[Stored data entries]
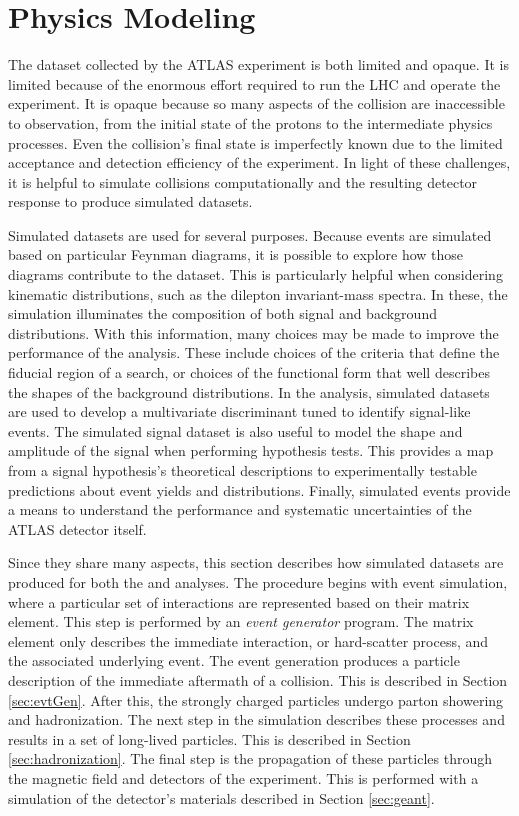 \section{Physics Modeling}

The dataset collected by the ATLAS experiment is both limited and opaque.
It is limited because of the enormous effort required to run the LHC and operate the experiment.
It is opaque because so many aspects of the collision are inaccessible to observation, from the initial state of the protons to the intermediate physics processes.
Even the collision's final state is imperfectly known due to the limited acceptance and detection efficiency of the experiment.
In light of these challenges, it is helpful to simulate collisions computationally and the resulting detector response to produce simulated datasets.

Simulated datasets are used for several purposes.
Because events are simulated based on particular Feynman diagrams, it is possible to explore how those diagrams contribute to the dataset.
This is particularly helpful when considering kinematic distributions, such as the dilepton invariant-mass spectra.
In these, the simulation illuminates the composition of both signal and background distributions.
With this information, many choices may be made to improve the performance of the analysis.
These include choices of the criteria that define the fiducial region of a search, or choices of the functional form that well describes the shapes of the background distributions.
In the \hmm analysis, simulated datasets are used to develop a multivariate discriminant tuned to identify signal-like events.
The simulated signal dataset is also useful to model the shape and amplitude of the signal when performing hypothesis tests.
This provides a map from a signal hypothesis's theoretical descriptions to experimentally testable predictions about event yields and distributions.
Finally, simulated events provide a means to understand the performance and systematic uncertainties of the ATLAS detector itself.

Since they share many aspects, this section describes how simulated datasets are produced for both the \hmm and \nr analyses.
The procedure begins with event simulation, where a particular set of interactions are represented based on their matrix element.
This step is performed by an \emph{event generator} program.
The matrix element only describes the immediate interaction, or hard-scatter process, and the associated underlying event.
The event generation produces a particle description of the immediate aftermath of a collision. This is described in Section \ref{sec:evtGen}.
After this, the strongly charged particles undergo parton showering and hadronization.
The next step in the simulation describes these processes and results in a set of long-lived particles. This is described in Section \ref{sec:hadronization}.
The final step is the propagation of these particles through the magnetic field and detectors of the experiment.
This is performed with a simulation of the detector's materials described in Section \ref{sec:geant}.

TASK TO CARRY OUT
Give back precisely the lines above that start at the line containing "It is opaque" and end at the line containing "These include choices", inclusive. No other lines belong in the output.

ANSWER SPACE
It is opaque because so many aspects of the collision are inaccessible to observation, from the initial state of the protons to the intermediate physics processes.
Even the collision's final state is imperfectly known due to the limited acceptance and detection efficiency of the experiment.
In light of these challenges, it is helpful to simulate collisions computationally and the resulting detector response to produce simulated datasets.

Simulated datasets are used for several purposes.
Because events are simulated based on particular Feynman diagrams, it is possible to explore how those diagrams contribute to the dataset.
This is particularly helpful when considering kinematic distributions, such as the dilepton invariant-mass spectra.
In these, the simulation illuminates the composition of both signal and background distributions.
With this information, many choices may be made to improve the performance of the analysis.
These include choices of the criteria that define the fiducial region of a search, or choices of the functional form that well describes the shapes of the background distributions.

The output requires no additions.